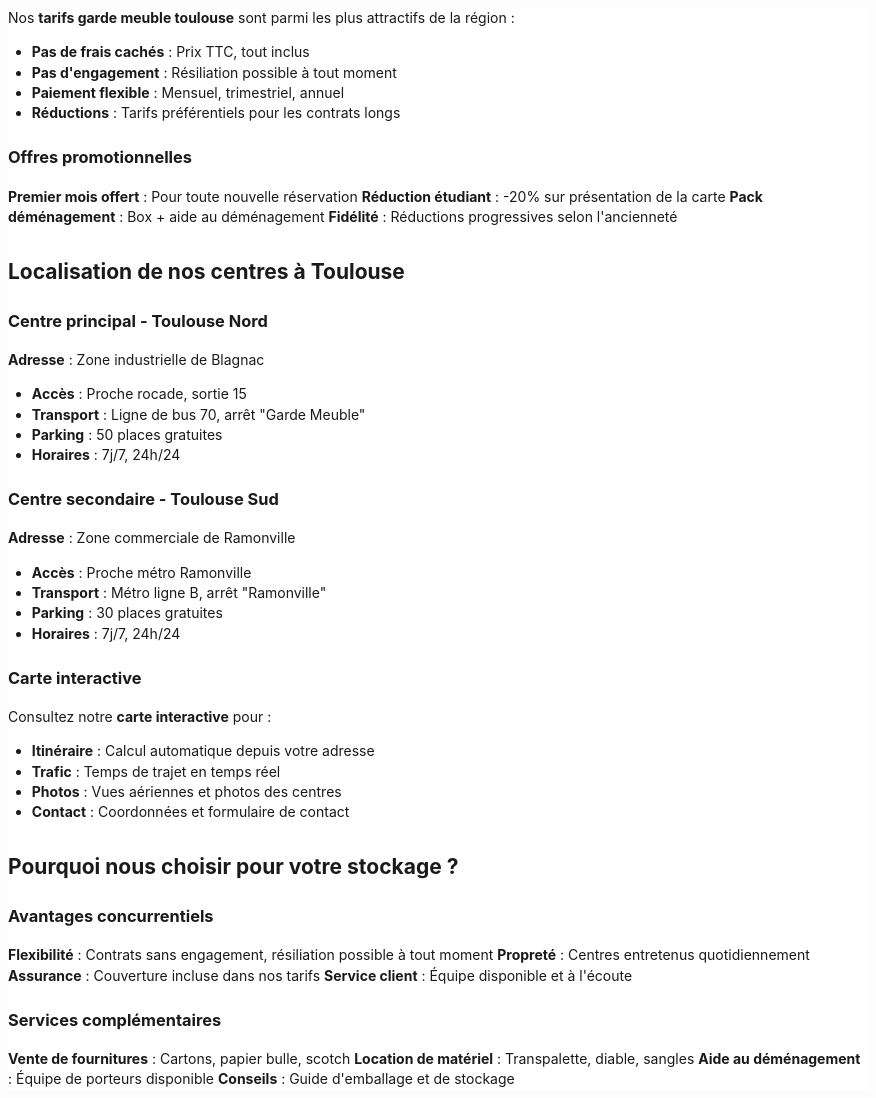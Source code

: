 Nos **tarifs garde meuble toulouse** sont parmi les plus attractifs de la région :
- **Pas de frais cachés** : Prix TTC, tout inclus
- **Pas d'engagement** : Résiliation possible à tout moment
- **Paiement flexible** : Mensuel, trimestriel, annuel
- **Réductions** : Tarifs préférentiels pour les contrats longs

### Offres promotionnelles

**Premier mois offert** : Pour toute nouvelle réservation
**Réduction étudiant** : -20% sur présentation de la carte
**Pack déménagement** : Box + aide au déménagement
**Fidélité** : Réductions progressives selon l'ancienneté

## Localisation de nos centres à Toulouse

### Centre principal - Toulouse Nord

**Adresse** : Zone industrielle de Blagnac
- **Accès** : Proche rocade, sortie 15
- **Transport** : Ligne de bus 70, arrêt "Garde Meuble"
- **Parking** : 50 places gratuites
- **Horaires** : 7j/7, 24h/24

### Centre secondaire - Toulouse Sud

**Adresse** : Zone commerciale de Ramonville
- **Accès** : Proche métro Ramonville
- **Transport** : Métro ligne B, arrêt "Ramonville"
- **Parking** : 30 places gratuites
- **Horaires** : 7j/7, 24h/24

### Carte interactive

Consultez notre **carte interactive** pour :
- **Itinéraire** : Calcul automatique depuis votre adresse
- **Trafic** : Temps de trajet en temps réel
- **Photos** : Vues aériennes et photos des centres
- **Contact** : Coordonnées et formulaire de contact

## Pourquoi nous choisir pour votre stockage ?

### Avantages concurrentiels

**Flexibilité** : Contrats sans engagement, résiliation possible à tout moment
**Propreté** : Centres entretenus quotidiennement
**Assurance** : Couverture incluse dans nos tarifs
**Service client** : Équipe disponible et à l'écoute

### Services complémentaires

**Vente de fournitures** : Cartons, papier bulle, scotch
**Location de matériel** : Transpalette, diable, sangles
**Aide au déménagement** : Équipe de porteurs disponible
**Conseils** : Guide d'emballage et de stockage
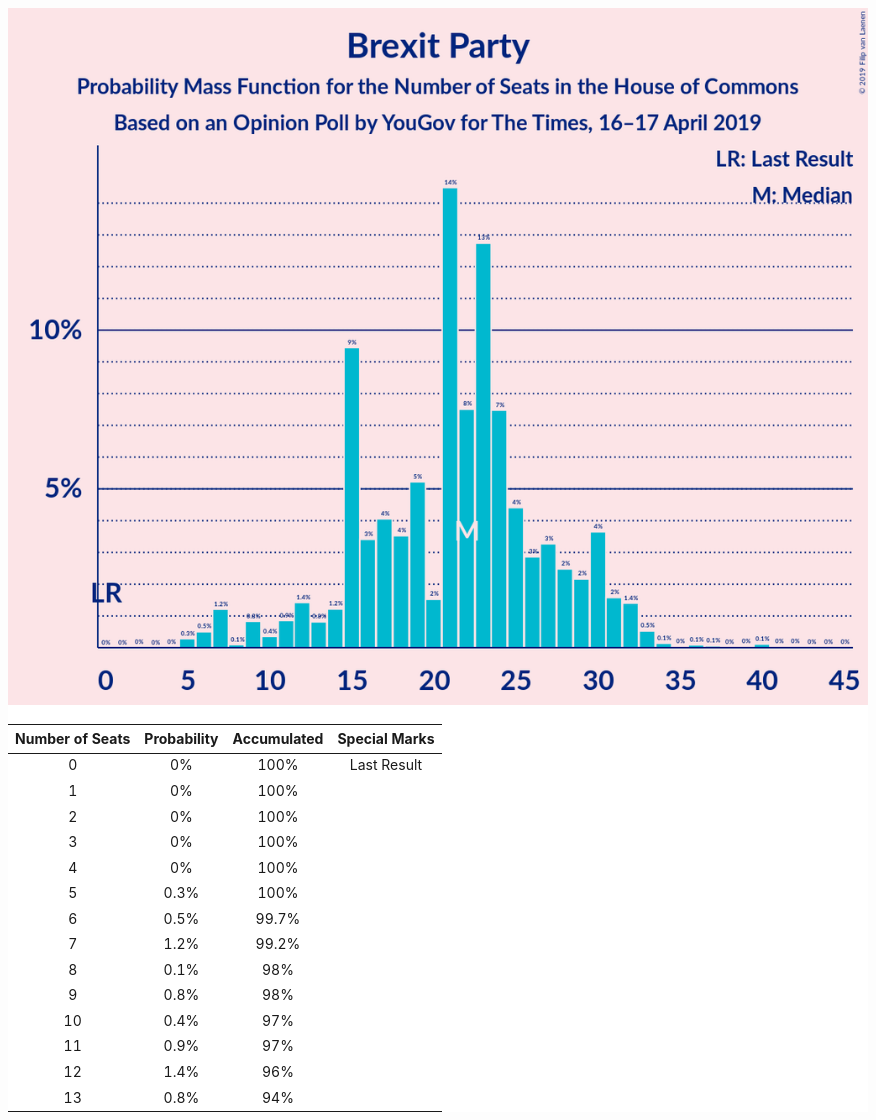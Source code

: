![Graph with seats probability mass function not yet produced](2019-04-17-YouGov-seats-pmf-brexitparty.png "Seats Probability Mass Function")

| Number of Seats | Probability | Accumulated | Special Marks |
|:---------------:|:-----------:|:-----------:|:-------------:|
| 0 | 0% | 100% | Last Result |
| 1 | 0% | 100% |  |
| 2 | 0% | 100% |  |
| 3 | 0% | 100% |  |
| 4 | 0% | 100% |  |
| 5 | 0.3% | 100% |  |
| 6 | 0.5% | 99.7% |  |
| 7 | 1.2% | 99.2% |  |
| 8 | 0.1% | 98% |  |
| 9 | 0.8% | 98% |  |
| 10 | 0.4% | 97% |  |
| 11 | 0.9% | 97% |  |
| 12 | 1.4% | 96% |  |
| 13 | 0.8% | 94% |  |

:::::

## What to do
Repeat word for word the lines above that run from the line containing "de la carte" through the line containing "- **Transport** : Métro", both ends included, and nothing else.

## Task result
**Réduction étudiant** : -20% sur présentation de la carte
**Pack déménagement** : Box + aide au déménagement
**Fidélité** : Réductions progressives selon l'ancienneté

## Localisation de nos centres à Toulouse

### Centre principal - Toulouse Nord

**Adresse** : Zone industrielle de Blagnac
- **Accès** : Proche rocade, sortie 15
- **Transport** : Ligne de bus 70, arrêt "Garde Meuble"
- **Parking** : 50 places gratuites
- **Horaires** : 7j/7, 24h/24

### Centre secondaire - Toulouse Sud

**Adresse** : Zone commerciale de Ramonville
- **Accès** : Proche métro Ramonville
- **Transport** : Métro ligne B, arrêt "Ramonville"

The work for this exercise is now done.